SECURITIES AND EXCHANGE COMMISSION

Washington, D.C. 20549

 

 

FORM 8-K

 

 

CURRENT REPORT

Pursuant to Section 13 or 15(d) of

the Securities Exchange Act of 1934

Date of Report (Date of earliest event reported): February 20, 2013

 

 

Cardiovascular Systems, Inc.

(Exact name of Registrant as Specified in its Charter)

 

 

 

Delaware   000-52082   41-1698056

(State or Other Jurisdiction

of Incorporation)

 

(Commission

File Number)

 

(IRS Employer

Identification No.)

651 Campus Drive

St. Paul, Minnesota 55112-3495

(Address of Principal Executive Offices and Zip Code)

(651) 259-1600

(Registrant’s telephone number, including area code)

Not Applicable

(Former Name or Former Address, if Changed Since Last Report)

 

 

Check the appropriate box below if the Form 8-K filing is intended to simultaneously satisfy the filing obligation of the registrant under any of the following provisions:

 

¨ Written communications pursuant to Rule 425 under the Securities Act (17 CFR 230.425)

 

¨ Soliciting material pursuant to Rule 14a-12 under the Exchange Act (17 CFR 240.14a-12)

 

¨ Pre-commencement communications pursuant to Rule 14d-2(b) under the Exchange Act (17 CFR 240.14d-2(b))

 

¨ Pre-commencement communications pursuant to Rule 13e-4(c) under the Exchange Act (17 CFR 240.13e-4(c))

 

 

 


Item 8.01 Other Events.

Effective February 20, 2013, Kevin Kenny, the Company’s Executive Vice President of Sales and Marketing, adopted a pre-arranged trading plan (the “Trading Plan”) to sell shares of the Company’s common stock. The Trading Plan was designed to comply with Rule 10b5-1 under the Securities Exchange Act of 1934, as amended, and the Company’s policies regarding stock transactions. Under Rule 10b5-1, directors, officers and other persons who are not in possession of material non-public information may adopt a pre-arranged plan or contract for the sale of a registrant’s securities under specified conditions and at specified times.
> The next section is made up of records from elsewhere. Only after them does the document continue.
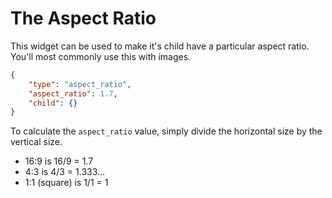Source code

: # The Aspect Ratio

This widget can be used to make it's child have a particular aspect ratio. You'll most commonly use this with images.

```json
{
    "type": "aspect_ratio",
    "aspect_ratio": 1.7,
    "child": {}
}
```

To calculate the `aspect_ratio` value, simply divide the horizontal size by the vertical size.

* 16:9 is 16/9 = 1.7
* 4:3 is 4/3 = 1.333...
* 1:1 (square) is 1/1 = 1
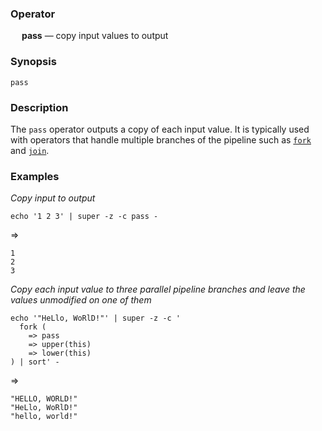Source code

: ### Operator

&emsp; **pass** &mdash; copy input values to output

### Synopsis

```
pass
```
### Description

The `pass` operator outputs a copy of each input value. It is typically used
with operators that handle multiple branches of the pipeline such as
[`fork`](fork.md) and [`join`](join.md).

### Examples

_Copy input to output_
```mdtest-command
echo '1 2 3' | super -z -c pass -
```
=>
```mdtest-output
1
2
3
```

_Copy each input value to three parallel pipeline branches and leave the values unmodified on one of them_
```mdtest-command
echo '"HeLlo, WoRlD!"' | super -z -c '
  fork (
    => pass
    => upper(this)
    => lower(this)
) | sort' -
```
=>
```mdtest-output
"HELLO, WORLD!"
"HeLlo, WoRlD!"
"hello, world!"
```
The Trading Plan provides that Mr. Kenny will sell shares held by him personally over approximately ten months beginning April 23, 2013. The Trading Plan allows for the sale of 18,990 shares of common stock already owned by Mr. Kenny and an indeterminate number of shares of common stock already owned by Mr. Kenny to cover the required withholding taxes and transaction costs. All shares will be sold under the Trading Plan in the open market at prevailing market prices, subject to minimum price thresholds. Mr. Kenny will have no control over the actual timing of the stock sales under the Trading Plan. Sales pursuant to the Trading Plan are expected to begin as early as April 23, 2013 and will terminate no later than February 11, 2014, unless terminated sooner in accordance with the Trading Plan’s terms.
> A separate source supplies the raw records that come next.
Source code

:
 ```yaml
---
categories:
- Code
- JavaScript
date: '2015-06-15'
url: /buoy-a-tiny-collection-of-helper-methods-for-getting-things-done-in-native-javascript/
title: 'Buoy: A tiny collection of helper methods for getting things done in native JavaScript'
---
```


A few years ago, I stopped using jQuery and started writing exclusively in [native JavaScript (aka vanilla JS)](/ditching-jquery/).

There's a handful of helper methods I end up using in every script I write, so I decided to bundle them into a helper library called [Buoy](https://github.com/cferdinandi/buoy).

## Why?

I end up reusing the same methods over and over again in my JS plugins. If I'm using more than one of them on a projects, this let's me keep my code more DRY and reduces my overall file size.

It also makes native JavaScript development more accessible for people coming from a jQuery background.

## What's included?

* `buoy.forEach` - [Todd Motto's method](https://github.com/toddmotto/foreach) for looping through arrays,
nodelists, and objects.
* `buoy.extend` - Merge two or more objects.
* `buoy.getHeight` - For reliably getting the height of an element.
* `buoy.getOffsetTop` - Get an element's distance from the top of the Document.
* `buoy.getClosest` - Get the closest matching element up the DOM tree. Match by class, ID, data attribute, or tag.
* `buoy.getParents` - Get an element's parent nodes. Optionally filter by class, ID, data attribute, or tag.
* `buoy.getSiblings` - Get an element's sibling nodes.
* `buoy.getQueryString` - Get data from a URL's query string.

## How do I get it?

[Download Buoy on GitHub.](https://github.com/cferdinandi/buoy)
All stock sales under the Trading Plan will be disclosed publicly in accordance with applicable securities laws, rules and regulations through appropriate filings with the U.S. Securities and Exchange Commission.

The Company does not undertake to report other Rule 10b5-1 plans that may be adopted by any of its officers or directors in the future, or to report any modifications or termination of any publicly announced plan or to report any plan adopted by an employee who is not an executive officer, except to the extent required by law.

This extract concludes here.